I try to lemmatize a text using spaCy 2.0.12 with the French model fr_core_news_sm. Morevoer, I want to replace people names by an arbitrary sequence of characters, detecting such names using token.ent_type_ == 'PER'. Example outcome would be "Pierre aime les chiens" -> "~PER~ aimer chien".
The problem is I can't find a way to do both. I only have these two partial options:
I can feed the pipeline with the original text: doc = nlp(text). Then, the NER will recognize most people names but the lemmas of words starting with a capital won't be correct. For example, the lemmas of the simple question "Pouvons-nous faire ça?" would be ['Pouvons', '-', 'se', 'faire', 'ça', '?'], where "Pouvons" is still an inflected form.
I can feed the pipeline with the lower case text: doc = nlp(text.lower()).

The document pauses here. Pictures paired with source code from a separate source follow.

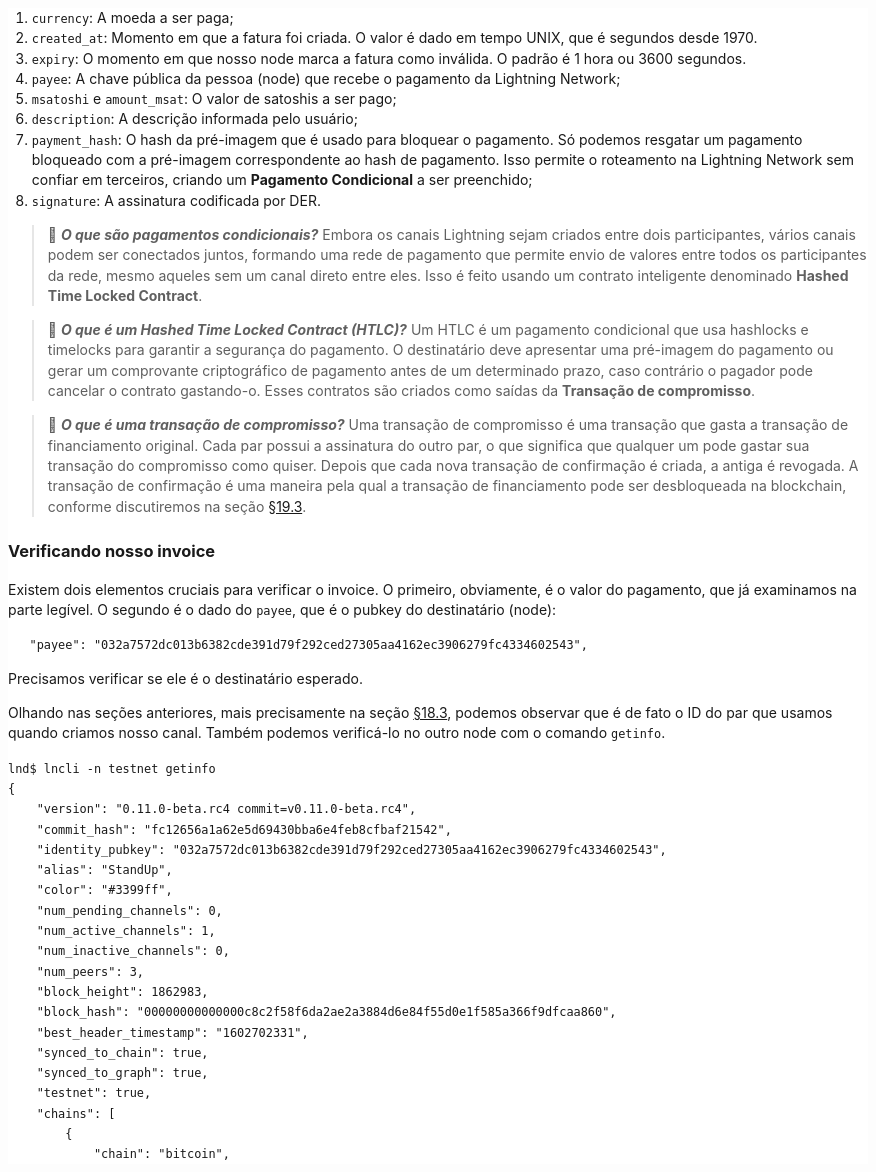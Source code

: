 
1. `currency`: A moeda a ser paga;
2. `created_at`: Momento em que a fatura foi criada. O valor é dado em tempo UNIX, que é segundos desde 1970.
3. `expiry`: O momento em que nosso node marca a fatura como inválida. O padrão é 1 hora ou 3600 segundos.
4. `payee`: A chave pública da pessoa (node) que recebe o pagamento da Lightning Network;
5. `msatoshi` e `amount_msat`: O valor de satoshis a ser pago;
6. `description`: A descrição informada pelo usuário;
7. `payment_hash`: O hash da pré-imagem que é usado para bloquear o pagamento. Só podemos resgatar um pagamento bloqueado com a pré-imagem correspondente ao hash de pagamento. Isso permite o roteamento na Lightning Network sem confiar em terceiros, criando um **Pagamento Condicional** a ser preenchido;
8. `signature`: A assinatura codificada por DER.

> :book: ***O que são pagamentos condicionais?*** Embora os canais Lightning sejam criados entre dois participantes, vários canais podem ser conectados juntos, formando uma rede de pagamento que permite envio de valores entre todos os participantes da rede, mesmo aqueles sem um canal direto entre eles. Isso é feito usando um contrato inteligente denominado **Hashed Time Locked Contract**.

> :book: ***O que é um Hashed Time Locked Contract (HTLC)?*** Um HTLC é um pagamento condicional que usa hashlocks e timelocks para garantir a segurança do pagamento. O destinatário deve apresentar uma pré-imagem do pagamento ou gerar um comprovante criptográfico de pagamento antes de um determinado prazo, caso contrário o pagador pode cancelar o contrato gastando-o. Esses contratos são criados como saídas da **Transação de compromisso**.

> :book: ***O que é uma transação de compromisso?*** Uma transação de compromisso é uma transação que gasta a transação de financiamento original. Cada par possui a assinatura do outro par, o que significa que qualquer um pode gastar sua transação do compromisso como quiser. Depois que cada nova transação de confirmação é criada, a antiga é revogada. A transação de confirmação é uma maneira pela qual a transação de financiamento pode ser desbloqueada na blockchain, conforme discutiremos na seção [§19.3](19_3_Closing_a_Channel.md).

### Verificando nosso invoice

Existem dois elementos cruciais para verificar o invoice. O primeiro, obviamente, é o valor do pagamento, que já examinamos na parte legível. O segundo é o dado do `payee`, que é o pubkey do destinatário (node):
```
   "payee": "032a7572dc013b6382cde391d79f292ced27305aa4162ec3906279fc4334602543",
```
Precisamos verificar se ele é o destinatário esperado.

Olhando nas seções anteriores, mais precisamente na seção [§18.3](18_3_Setting_Up_a_Channel.md#opening-a-channel), podemos observar que é de fato o ID do par que usamos quando criamos nosso canal. Também podemos verificá-lo no outro node com o comando `getinfo`.
```
lnd$ lncli -n testnet getinfo
{
    "version": "0.11.0-beta.rc4 commit=v0.11.0-beta.rc4",
    "commit_hash": "fc12656a1a62e5d69430bba6e4feb8cfbaf21542",
    "identity_pubkey": "032a7572dc013b6382cde391d79f292ced27305aa4162ec3906279fc4334602543",
    "alias": "StandUp",
    "color": "#3399ff",
    "num_pending_channels": 0,
    "num_active_channels": 1,
    "num_inactive_channels": 0,
    "num_peers": 3,
    "block_height": 1862983,
    "block_hash": "00000000000000c8c2f58f6da2ae2a3884d6e84f55d0e1f585a366f9dfcaa860",
    "best_header_timestamp": "1602702331",
    "synced_to_chain": true,
    "synced_to_graph": true,
    "testnet": true,
    "chains": [
        {
            "chain": "bitcoin",
```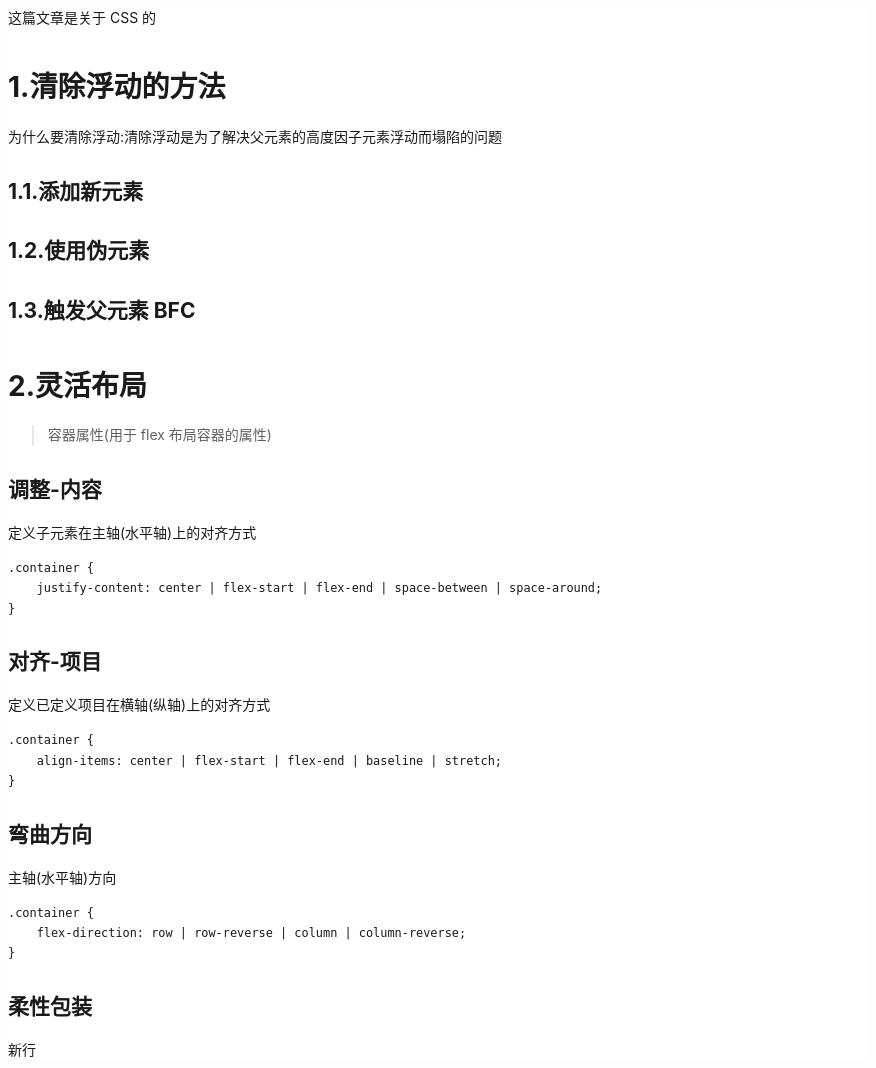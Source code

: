 这篇文章是关于 CSS 的

# 1.清除浮动的方法

为什么要清除浮动:清除浮动是为了解决父元素的高度因子元素浮动而塌陷的问题

## 1.1.添加新元素

## 1.2.使用伪元素

## 1.3.触发父元素 BFC

# 2.灵活布局

> 容器属性(用于 flex 布局容器的属性)

## **调整-内容**

定义子元素在主轴(水平轴)上的对齐方式

```
.container {
    justify-content: center | flex-start | flex-end | space-between | space-around;
}
```

## 对齐-项目

定义已定义项目在横轴(纵轴)上的对齐方式

```
.container {
    align-items: center | flex-start | flex-end | baseline | stretch;
}
```

## 弯曲方向

主轴(水平轴)方向

```
.container {
    flex-direction: row | row-reverse | column | column-reverse;
}
```

## 柔性包装

新行

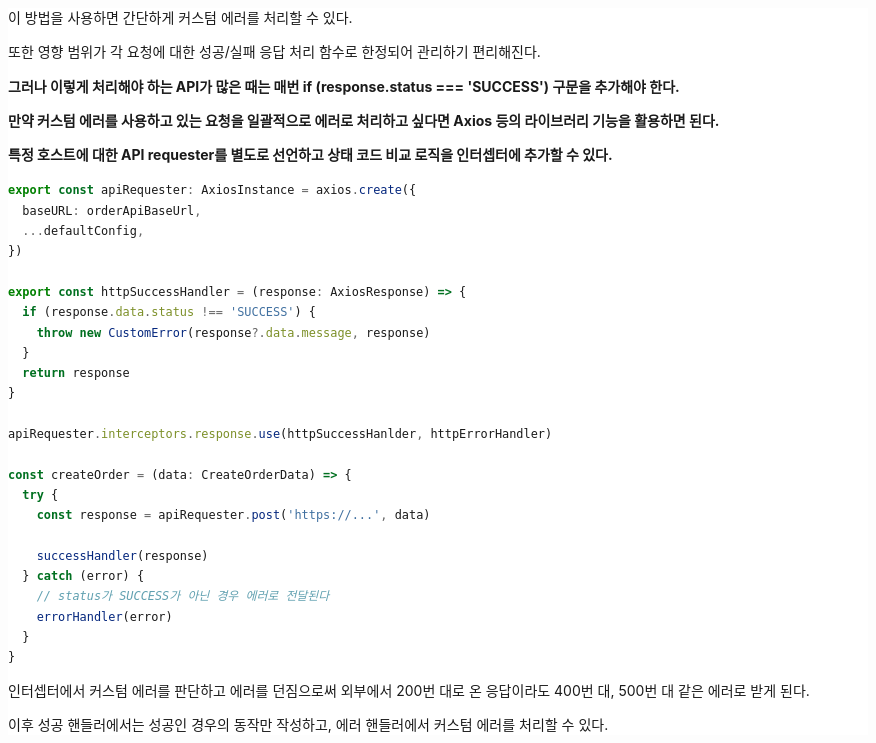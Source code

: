 이 방법을 사용하면 간단하게 커스텀 에러를 처리할 수 있다.

또한 영향 범위가 각 요청에 대한 성공/실패 응답 처리 함수로 한정되어 관리하기 편리해진다.

**그러나 이렇게 처리해야 하는 API가 많은 때는 매번 if (response.status === 'SUCCESS') 구문을 추가해야 한다.**

**만약 커스텀 에러를 사용하고 있는 요청을 일괄적으로 에러로 처리하고 싶다면 Axios 등의 라이브러리 기능을 활용하면 된다.**

**특정 호스트에 대한 API requester를 별도로 선언하고 상태 코드 비교 로직을 인터셉터에 추가할 수 있다.**

```typescript
export const apiRequester: AxiosInstance = axios.create({
  baseURL: orderApiBaseUrl,
  ...defaultConfig,
})

export const httpSuccessHandler = (response: AxiosResponse) => {
  if (response.data.status !== 'SUCCESS') {
    throw new CustomError(response?.data.message, response)
  }
  return response
}

apiRequester.interceptors.response.use(httpSuccessHanlder, httpErrorHandler)

const createOrder = (data: CreateOrderData) => {
  try {
    const response = apiRequester.post('https://...', data)

    successHandler(response)
  } catch (error) {
    // status가 SUCCESS가 아닌 경우 에러로 전달된다
    errorHandler(error)
  }
}
```

인터셉터에서 커스텀 에러를 판단하고 에러를 던짐으로써 외부에서 200번 대로 온 응답이라도 400번 대, 500번 대 같은 에러로 받게 된다.

이후 성공 핸들러에서는 성공인 경우의 동작만 작성하고, 에러 핸들러에서 커스텀 에러를 처리할 수 있다.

Then my previous example would correctly display ['pouvoir', '-', 'se', 'faire', 'ça', '?'], but most people names wouldn't be recognized as entities by the NER, as I guess a starting capital is a useful indicator for finding entities.
My idea would be to perform the standard pipeline (tagger, parser, NER), then lowercase, and then lemmatize only at the end.
However, lemmatization doesn't seem to have its own pipeline component and the documentation doesn't explain how and where it is performed.
So my question is: how to choose when to perform the lemmatization and which input to give to it?